A: Hallmark commercials. Movies. I'm a big crier. I feel like it's getting the toxins out of my body. The Descendants completely killed me. I went to see it with my daughter, and we had to stay until the whole theatre had cleared because I was so undone.

Q: Do you think your looks have played a role in your career?
A: TV is a visual medium, like it or not, and women are dissected much more carefully and at times viciously than men. I sometimes think today's female anchors look like they're going clubbing or look like cocktail waitresses. It's always a fine line to look nice and attractive without being overly sexualized. Some of my skirts on the Today show were way too short.

Q: Did you think that at the time, or is it just hindsight?
A: Probably if I'd seen it on the monitor, I would have done something about it. I think women are still a little conflicted. They want to be respected for their intelligence, and they also want to be considered 'hot.' It's a real balancing act.

Q: In interviews, you seem reluctant to oversell the Sarah Palin interview as a critical point in your career.
A: I think it's so easy to flippantly turn it into a caricature, to position it as some kind of cat fight, which is something that always seems to happen with women. I just don't want to engage in that. To me, it was no different than an interview with a male vice-presidential candidate, but because of our personalities, it got portrayed as something I don't think it really was.

Q: Do you consider yourself a feminist?
A: Yes, I'm a feminist. The definition of feminism is the social, economic and political equality of the sexes, so I think most people should consider themselves feminists.

Q: But somehow, the term is still loaded.
A: It's a distraction to talk about a moniker instead of a message.

Q: Tell me one thing about Prince William that we didn't see during your interviews with him.
A: He's got a great sense of humour. I saw him at a reception at Buckingham Palace after a concert. I asked him what he was doing and he kind of rolled his eyes and said, "I'm following my wife around. What else is new?" I started laughing: "Well, get used to it!"

Q: You're newly single after being in a relationship for five years. What's it like to be dating at this stage of life?
A: I'm just trying to have a lot of fun. There are a lot of interesting, nice people out there. I feel everyone has something to offer even if it's not a love connection.
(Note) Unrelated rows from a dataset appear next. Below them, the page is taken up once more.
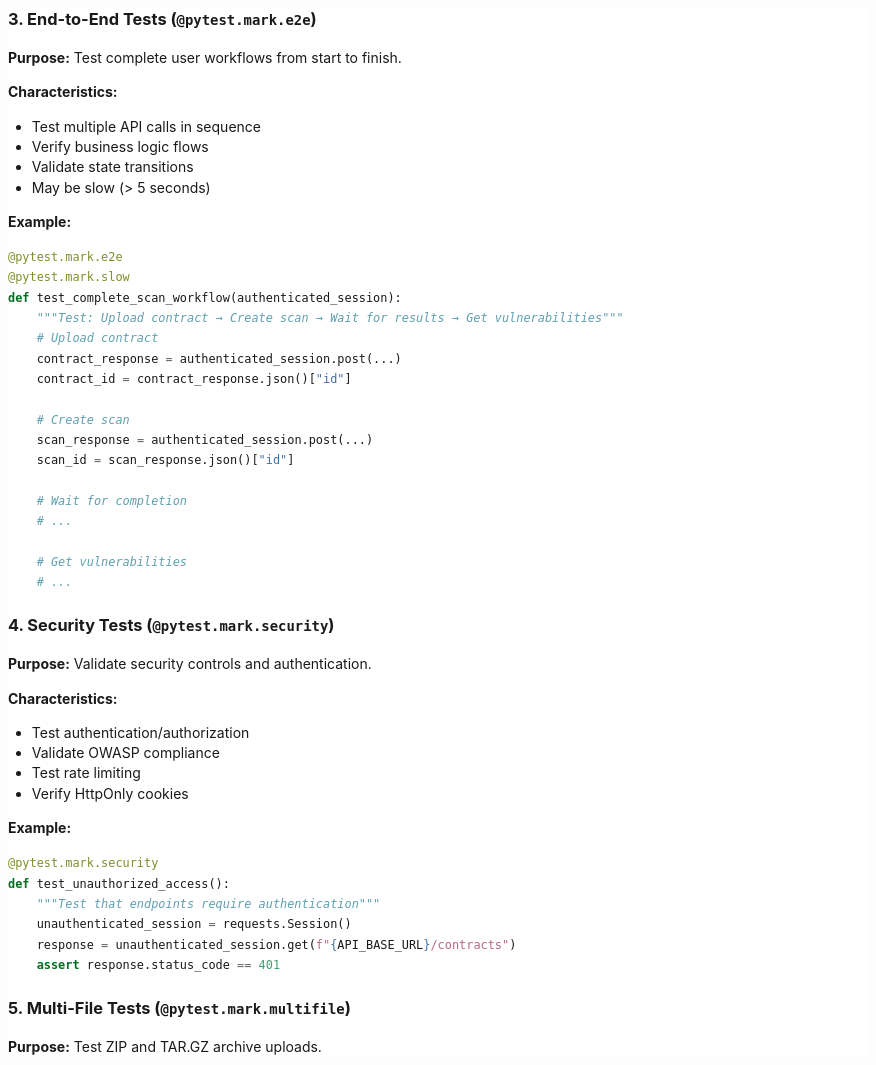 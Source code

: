 ### 3. End-to-End Tests (`@pytest.mark.e2e`)

**Purpose:** Test complete user workflows from start to finish.

**Characteristics:**
- Test multiple API calls in sequence
- Verify business logic flows
- Validate state transitions
- May be slow (> 5 seconds)

**Example:**
```python
@pytest.mark.e2e
@pytest.mark.slow
def test_complete_scan_workflow(authenticated_session):
    """Test: Upload contract → Create scan → Wait for results → Get vulnerabilities"""
    # Upload contract
    contract_response = authenticated_session.post(...)
    contract_id = contract_response.json()["id"]

    # Create scan
    scan_response = authenticated_session.post(...)
    scan_id = scan_response.json()["id"]

    # Wait for completion
    # ...

    # Get vulnerabilities
    # ...
```

### 4. Security Tests (`@pytest.mark.security`)

**Purpose:** Validate security controls and authentication.

**Characteristics:**
- Test authentication/authorization
- Validate OWASP compliance
- Test rate limiting
- Verify HttpOnly cookies

**Example:**
```python
@pytest.mark.security
def test_unauthorized_access():
    """Test that endpoints require authentication"""
    unauthenticated_session = requests.Session()
    response = unauthenticated_session.get(f"{API_BASE_URL}/contracts")
    assert response.status_code == 401
```

### 5. Multi-File Tests (`@pytest.mark.multifile`)

**Purpose:** Test ZIP and TAR.GZ archive uploads.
Q: One of the segments of your new show asks viewers to send in their "YOLOs," meaning "You Only Live Once" — a variation on the bucket list. What's yours?

A: I haven't jumped out of a plane yet. Maybe I will!

Interview was edited and condensed. Katie will air weekdays at 4 p.m. ET/PT on Citytv.

Katie's telling details by Julia Martineau

In her almost 30 years as a journalist in the public eye, Katie's got some stories to share.

1. Katie has interviewed some of the world's most influential public figures and celebrities, from Prince William to Michelle Obama and four presidents: Bush Sr. and Bush Jr., Bill Clinton and Jimmy Carter.

2. Far from flashy, Katie drives a minivan, once telling Elle magazine: "I clearly don't get my status from my car."

3. 8.4 million viewers tuned in on May 31, 2006, to watch her final episode of NBC's Today.

4. Her legs are legendary, and exercise-obsessed Katie works hard to get them: She's led spin classes, plays tennis once a week and is now going to N.Y.C.'s latest cult personal trainer, Body by Simone (who helps get A-listers like Sandra Bullock red-carpet ready).

5. Opinionated when not covering the news, in the 2011 documentary Miss Representation, Katie spoke out about the unfairness of women's sexed-up role in the media.

6. Often described as "perky," a term she deplores, Katie was once a high school cheerleader.

7. Just two years after her husband died, Katie attracted a new, high-profile admirer — Michael Jackson! The King of Pop used his rabbi as a matchmaker and asked Katie on a date... which she graciously declined.